Reliance Industries jumped nearly 3 per cent after the company said it will raise Rs 9,000 crore through an NCD sale this week to refinance the existing high-cost rupee debt.
On the other hand, ONGC, Maruti, Kotak Bank and Titan were the laggards.
In the previous session Monday, the BSE barometer ended 469.60 points or 1.51 percent lower at 30,690.02, while the Nifty dropped 118.05 points or 1.30 per cent to 8,993.85.
Market remained closed Tuesday for Ambedkar Jayanti.
Foreign portfolio investors (FPIs) were net buyers in the capital market in the last trading session, as they bought equity shares worth Rs 1,243.74 crore, according to provisional exchange data.
The government, after market hours on Monday, notified Mauritius as an “eligible country”, enabling its investment entities to register as Category-I FPIs with lower KYC requirements.
Experts said that considering the size of investment in Indian capital market by overseas entities from Mauritius, this is a welcome move.
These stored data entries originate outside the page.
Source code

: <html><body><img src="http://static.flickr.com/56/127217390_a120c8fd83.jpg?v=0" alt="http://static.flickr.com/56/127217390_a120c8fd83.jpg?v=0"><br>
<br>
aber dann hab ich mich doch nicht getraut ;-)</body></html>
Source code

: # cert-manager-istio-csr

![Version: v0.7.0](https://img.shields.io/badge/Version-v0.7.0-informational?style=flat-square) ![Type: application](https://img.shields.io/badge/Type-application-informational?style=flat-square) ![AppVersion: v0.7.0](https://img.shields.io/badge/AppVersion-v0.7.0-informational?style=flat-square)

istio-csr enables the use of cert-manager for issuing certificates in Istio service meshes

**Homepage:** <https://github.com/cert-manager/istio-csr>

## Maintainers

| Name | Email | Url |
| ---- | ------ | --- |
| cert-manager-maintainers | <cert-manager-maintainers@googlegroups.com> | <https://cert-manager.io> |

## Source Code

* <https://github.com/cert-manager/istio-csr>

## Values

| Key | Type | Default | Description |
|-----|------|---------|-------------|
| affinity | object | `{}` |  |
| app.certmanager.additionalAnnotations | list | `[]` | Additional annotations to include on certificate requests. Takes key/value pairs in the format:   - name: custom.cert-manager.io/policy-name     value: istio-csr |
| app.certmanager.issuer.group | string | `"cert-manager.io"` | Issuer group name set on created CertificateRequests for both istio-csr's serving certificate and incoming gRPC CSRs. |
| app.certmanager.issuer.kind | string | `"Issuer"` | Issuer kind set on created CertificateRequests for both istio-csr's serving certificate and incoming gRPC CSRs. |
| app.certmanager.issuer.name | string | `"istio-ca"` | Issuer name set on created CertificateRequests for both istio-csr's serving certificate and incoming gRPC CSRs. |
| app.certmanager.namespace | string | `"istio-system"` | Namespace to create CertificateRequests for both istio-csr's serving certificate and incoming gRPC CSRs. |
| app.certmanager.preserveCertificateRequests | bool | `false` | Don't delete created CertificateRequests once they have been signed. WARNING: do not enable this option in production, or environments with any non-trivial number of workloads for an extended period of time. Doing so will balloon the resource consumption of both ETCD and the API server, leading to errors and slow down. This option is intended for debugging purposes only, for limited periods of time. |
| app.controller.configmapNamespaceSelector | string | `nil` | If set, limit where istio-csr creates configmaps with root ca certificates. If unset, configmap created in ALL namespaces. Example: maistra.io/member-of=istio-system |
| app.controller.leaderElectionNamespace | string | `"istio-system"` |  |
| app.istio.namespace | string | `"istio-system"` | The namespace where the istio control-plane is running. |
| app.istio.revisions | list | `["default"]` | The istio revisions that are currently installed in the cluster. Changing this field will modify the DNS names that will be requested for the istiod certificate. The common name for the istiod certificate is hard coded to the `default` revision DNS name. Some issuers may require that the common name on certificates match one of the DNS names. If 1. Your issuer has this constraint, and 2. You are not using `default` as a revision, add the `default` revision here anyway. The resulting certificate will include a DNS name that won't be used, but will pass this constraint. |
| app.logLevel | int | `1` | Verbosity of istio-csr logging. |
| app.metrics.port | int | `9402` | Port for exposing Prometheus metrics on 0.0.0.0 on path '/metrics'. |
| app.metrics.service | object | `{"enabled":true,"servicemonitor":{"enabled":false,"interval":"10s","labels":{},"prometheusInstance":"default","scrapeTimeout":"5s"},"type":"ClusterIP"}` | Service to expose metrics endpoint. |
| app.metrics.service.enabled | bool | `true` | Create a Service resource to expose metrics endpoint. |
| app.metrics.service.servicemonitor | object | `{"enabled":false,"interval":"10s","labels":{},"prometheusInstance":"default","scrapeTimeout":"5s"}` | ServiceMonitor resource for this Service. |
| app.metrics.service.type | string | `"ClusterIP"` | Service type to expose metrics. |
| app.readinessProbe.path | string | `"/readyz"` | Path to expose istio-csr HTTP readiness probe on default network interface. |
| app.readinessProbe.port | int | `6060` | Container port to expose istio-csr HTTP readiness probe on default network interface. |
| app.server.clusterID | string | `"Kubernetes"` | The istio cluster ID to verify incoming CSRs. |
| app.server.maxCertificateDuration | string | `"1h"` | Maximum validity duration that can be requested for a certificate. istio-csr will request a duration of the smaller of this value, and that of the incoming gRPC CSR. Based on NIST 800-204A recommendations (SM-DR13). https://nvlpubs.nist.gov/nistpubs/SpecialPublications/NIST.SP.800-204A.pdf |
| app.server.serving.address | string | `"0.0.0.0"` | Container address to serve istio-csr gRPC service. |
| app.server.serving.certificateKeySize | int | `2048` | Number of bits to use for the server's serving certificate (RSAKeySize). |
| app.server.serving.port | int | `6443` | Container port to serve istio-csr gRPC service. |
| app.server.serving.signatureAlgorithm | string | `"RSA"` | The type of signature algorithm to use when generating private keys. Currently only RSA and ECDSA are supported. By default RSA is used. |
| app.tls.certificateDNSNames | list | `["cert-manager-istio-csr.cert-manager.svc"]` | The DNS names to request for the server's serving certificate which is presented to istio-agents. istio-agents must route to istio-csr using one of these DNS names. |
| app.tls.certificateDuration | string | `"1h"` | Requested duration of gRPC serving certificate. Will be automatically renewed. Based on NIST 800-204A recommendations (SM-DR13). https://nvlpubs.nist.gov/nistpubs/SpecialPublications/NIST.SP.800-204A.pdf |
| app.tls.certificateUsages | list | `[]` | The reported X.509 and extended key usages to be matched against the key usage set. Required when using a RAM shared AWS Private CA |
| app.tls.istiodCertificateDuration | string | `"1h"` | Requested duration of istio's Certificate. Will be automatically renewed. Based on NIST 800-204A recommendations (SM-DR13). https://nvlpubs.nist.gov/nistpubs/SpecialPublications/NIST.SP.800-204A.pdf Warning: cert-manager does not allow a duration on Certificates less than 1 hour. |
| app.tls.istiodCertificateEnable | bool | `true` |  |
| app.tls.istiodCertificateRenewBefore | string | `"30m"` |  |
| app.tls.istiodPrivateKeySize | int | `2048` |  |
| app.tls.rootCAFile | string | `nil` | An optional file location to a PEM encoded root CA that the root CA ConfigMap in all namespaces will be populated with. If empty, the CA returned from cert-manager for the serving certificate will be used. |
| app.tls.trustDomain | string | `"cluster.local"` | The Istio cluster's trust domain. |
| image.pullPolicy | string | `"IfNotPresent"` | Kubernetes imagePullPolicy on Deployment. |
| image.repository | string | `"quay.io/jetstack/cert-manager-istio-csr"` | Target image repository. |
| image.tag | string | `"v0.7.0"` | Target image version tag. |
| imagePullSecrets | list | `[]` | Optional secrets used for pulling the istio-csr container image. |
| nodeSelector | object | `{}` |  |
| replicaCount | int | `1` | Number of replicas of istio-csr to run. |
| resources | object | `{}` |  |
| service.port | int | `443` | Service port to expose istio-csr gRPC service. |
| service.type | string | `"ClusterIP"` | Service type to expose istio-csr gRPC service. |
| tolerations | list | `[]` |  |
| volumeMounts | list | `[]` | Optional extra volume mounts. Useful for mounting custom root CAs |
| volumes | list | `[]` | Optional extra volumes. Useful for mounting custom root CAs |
According to traders, positive cues on the FPI front and stock-specific action pulled the market higher. However, concerns over the spike in Covid-19 cases and an extension in the nationwide lockdown in the country kept investors cautious.
The death toll due to Covid-19 rose to 377 while the number of cases in the country climbed to 11,439 Wednesday, according to the Union Health Ministry.
Global tally of the infections has crossed 19 lakh, with over 1.2 lakh deaths.
Meanwhile, bourses in Shanghai, Hong Kong and Tokyo were in the red.
Stock exchanges on Wall Street ended significantly higher in overnight trade.
Brent crude futures, the global oil benchmark, rose 1.35 percent to USD 30 per barrel.